Study material ::
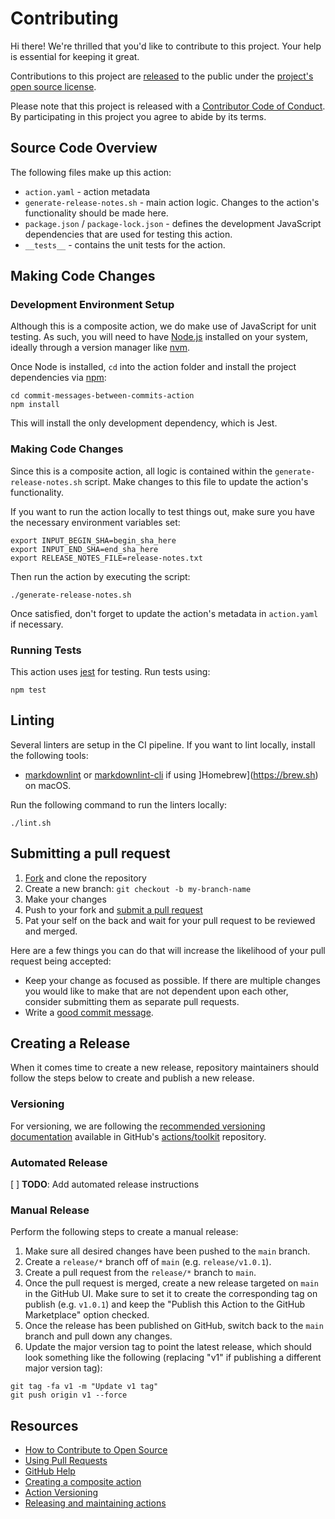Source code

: # Contributing

[fork]: https://github.com/tylermilner/commit-messages-between-commits-action/fork
[pr]: https://github.com/tylermilner/commit-messages-between-commits-action/compare
[code-of-conduct]: CODE_OF_CONDUCT.md

Hi there! We're thrilled that you'd like to contribute to this project. Your
help is essential for keeping it great.

Contributions to this project are
[released](https://help.github.com/articles/github-terms-of-service/#6-contributions-under-repository-license)
to the public under the [project's open source license](LICENSE).

Please note that this project is released with a [Contributor Code of
Conduct][code-of-conduct]. By participating in this project you agree to abide
by its terms.

## Source Code Overview

The following files make up this action:

- `action.yaml` - action metadata
- `generate-release-notes.sh` - main action logic. Changes to the action's
functionality should be made here.
- `package.json` / `package-lock.json` - defines the development JavaScript dependencies
  that are used for testing this action.
- `__tests__` - contains the unit tests for the action.

## Making Code Changes

### Development Environment Setup

Although this is a composite action, we do make use of JavaScript for unit 
testing. As such, you will need to have [Node.js](https://nodejs.org/en) 
installed on your system, ideally through a version manager like [nvm](https://github.com/nvm-sh/nvm).

Once Node is installed, `cd` into the action folder and install the project dependencies via
[npm](https://www.npmjs.com):

```Shell
cd commit-messages-between-commits-action
npm install
```

This will install the only development dependency, which is Jest.

### Making Code Changes

Since this is a composite action, all logic is contained within the 
`generate-release-notes.sh` script. Make changes to this file to update the 
action's functionality.

If you want to run the action locally to test things out, make sure you have 
the necessary environment variables set:

```Shell
export INPUT_BEGIN_SHA=begin_sha_here
export INPUT_END_SHA=end_sha_here
export RELEASE_NOTES_FILE=release-notes.txt
```

Then run the action by executing the script:

```Shell
./generate-release-notes.sh
```

Once satisfied, don't forget to update the action's metadata in `action.yaml` 
if necessary.

### Running Tests

This action uses [jest](https://jestjs.io/) for testing. Run tests using:

```Shell
npm test
```

## Linting

Several linters are setup in the CI pipeline. If you want to lint locally,
install the following tools:

- [markdownlint](https://github.com/DavidAnson/markdownlint) or
[markdownlint-cli](https://github.com/igorshubovych/markdownlint-cli) if using
]Homebrew](<https://brew.sh>) on macOS.

Run the following command to run the linters locally:

```Shell
./lint.sh
```

## Submitting a pull request

1. [Fork][fork] and clone the repository
2. Create a new branch: `git checkout -b my-branch-name`
3. Make your changes
4. Push to your fork and [submit a pull request][pr]
5. Pat your self on the back and wait for your pull request to be reviewed and
   merged.

Here are a few things you can do that will increase the likelihood of your pull
request being accepted:

- Keep your change as focused as possible. If there are multiple changes you
  would like to make that are not dependent upon each other, consider submitting
  them as separate pull requests.
- Write a
  [good commit message](http://tbaggery.com/2008/04/19/a-note-about-git-commit-messages.html).

## Creating a Release

When it comes time to create a new release, repository maintainers should follow
the steps below to create and publish a new release.

### Versioning

For versioning, we are following the
[recommended versioning documentation](https://github.com/actions/toolkit/blob/master/docs/action-versioning.md)
available in GitHub's [actions/toolkit](https://github.com/actions/toolkit)
repository.

### Automated Release

[ ] **TODO**: Add automated release instructions

### Manual Release

Perform the following steps to create a manual release:

1. Make sure all desired changes have been pushed to the `main` branch.
2. Create a `release/*` branch off of `main` (e.g. `release/v1.0.1`).
3. Create a pull request from the `release/*` branch to `main`.
4. Once the pull request is merged, create a new release targeted on `main` in
   the GitHub UI. Make sure to set it to create the corresponding tag on publish
   (e.g. `v1.0.1`) and keep the "Publish this Action to the GitHub Marketplace"
   option checked.
5. Once the release has been published on GitHub, switch back to the `main`
   branch and pull down any changes.
6. Update the major version tag to point the latest release, which should look
   something like the following (replacing "v1" if publishing a different major
   version tag):

```Shell
git tag -fa v1 -m "Update v1 tag"
git push origin v1 --force
```

## Resources

- [How to Contribute to Open Source](https://opensource.guide/how-to-contribute/)
- [Using Pull Requests](https://help.github.com/articles/about-pull-requests/)
- [GitHub Help](https://help.github.com)
- [Creating a composite action](https://docs.github.com/en/actions/creating-actions/creating-a-composite-action)
- [Action Versioning](https://github.com/actions/toolkit/blob/main/docs/action-versioning.md)
- [Releasing and maintaining actions](https://docs.github.com/en/actions/creating-actions/releasing-and-maintaining-actions)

What is expected :: Only the lines from the top of the material above down to the line bearing "the necessary environment", that line included, should be set down exactly; no pictures.

Problem solution ::
Source code

: # Contributing

[fork]: https://github.com/tylermilner/commit-messages-between-commits-action/fork
[pr]: https://github.com/tylermilner/commit-messages-between-commits-action/compare
[code-of-conduct]: CODE_OF_CONDUCT.md

Hi there! We're thrilled that you'd like to contribute to this project. Your
help is essential for keeping it great.

Contributions to this project are
[released](https://help.github.com/articles/github-terms-of-service/#6-contributions-under-repository-license)
to the public under the [project's open source license](LICENSE).

Please note that this project is released with a [Contributor Code of
Conduct][code-of-conduct]. By participating in this project you agree to abide
by its terms.

## Source Code Overview

The following files make up this action:

- `action.yaml` - action metadata
- `generate-release-notes.sh` - main action logic. Changes to the action's
functionality should be made here.
- `package.json` / `package-lock.json` - defines the development JavaScript dependencies
  that are used for testing this action.
- `__tests__` - contains the unit tests for the action.

## Making Code Changes

### Development Environment Setup

Although this is a composite action, we do make use of JavaScript for unit 
testing. As such, you will need to have [Node.js](https://nodejs.org/en) 
installed on your system, ideally through a version manager like [nvm](https://github.com/nvm-sh/nvm).

Once Node is installed, `cd` into the action folder and install the project dependencies via
[npm](https://www.npmjs.com):

```Shell
cd commit-messages-between-commits-action
npm install
```

This will install the only development dependency, which is Jest.

### Making Code Changes

Since this is a composite action, all logic is contained within the 
`generate-release-notes.sh` script. Make changes to this file to update the 
action's functionality.

If you want to run the action locally to test things out, make sure you have 
the necessary environment variables set:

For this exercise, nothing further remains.